The Court should have declared him mentally unstable to do work and reaffirmed its earlier order depriving him of work. Of course, this is assuming the Supreme Court had the power to virtually “remove” him from office which it didn’t) or punish him (which also in my view it didn’t).
Photo: Indiatoday.in
The drama was too intense for the SC. Karnan had to be made an example of. Now all HC or retired SC judges remain in fear lest a Chief Justice and senior colleagues of the Supreme Court found their conduct reprehensible. Though Karnan had behaved abominably, the SC violated many procedures to make an example of him.
What does this do for the independence of high court judges? Or for judicial federalism? District judges are better treated. Karnan will retire from the judiciary from June 12 and be incarcerated till November 12. Karnan has disappeared pleading for lesser punishment.
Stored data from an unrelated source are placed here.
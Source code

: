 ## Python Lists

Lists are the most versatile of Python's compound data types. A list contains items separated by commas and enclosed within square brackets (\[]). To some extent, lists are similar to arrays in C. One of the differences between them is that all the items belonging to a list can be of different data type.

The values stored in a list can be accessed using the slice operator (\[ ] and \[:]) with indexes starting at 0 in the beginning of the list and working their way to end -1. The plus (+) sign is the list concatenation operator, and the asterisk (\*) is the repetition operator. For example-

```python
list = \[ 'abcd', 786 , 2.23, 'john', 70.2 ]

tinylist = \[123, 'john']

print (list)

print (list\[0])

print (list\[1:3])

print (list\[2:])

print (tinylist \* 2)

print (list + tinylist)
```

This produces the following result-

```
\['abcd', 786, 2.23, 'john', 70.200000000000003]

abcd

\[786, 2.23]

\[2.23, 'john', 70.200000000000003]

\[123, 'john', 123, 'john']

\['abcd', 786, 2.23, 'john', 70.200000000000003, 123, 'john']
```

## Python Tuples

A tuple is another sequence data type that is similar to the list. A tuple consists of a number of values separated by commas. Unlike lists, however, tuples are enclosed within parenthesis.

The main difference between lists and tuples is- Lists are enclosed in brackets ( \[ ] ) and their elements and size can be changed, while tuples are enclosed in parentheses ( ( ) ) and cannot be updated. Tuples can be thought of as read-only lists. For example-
The SC added: “Since the incident of contempt includes public statements and publication of orders made by the contemnor, which were highlighted by the electronic and print media, we are of the view, that no further statements made by him should be published hereafter. Ordered accordingly.” This is against the SC’s own law.
Dangerous precedent
The Supreme Court faced a great dilemma in Gopalan’s case (1950) whether a person deprived of life and liberty by law under Article 21 conceivably forfeited his right to movement, free speech, property, right to business. The answer was convenient but not fulfiling. In the Prabhakar case (1965), Subba Rao J for five judges refused to accept a detainee lost his right to send a manuscript of his book “Anucha Antargat” (Inside the Atom) to a publisher.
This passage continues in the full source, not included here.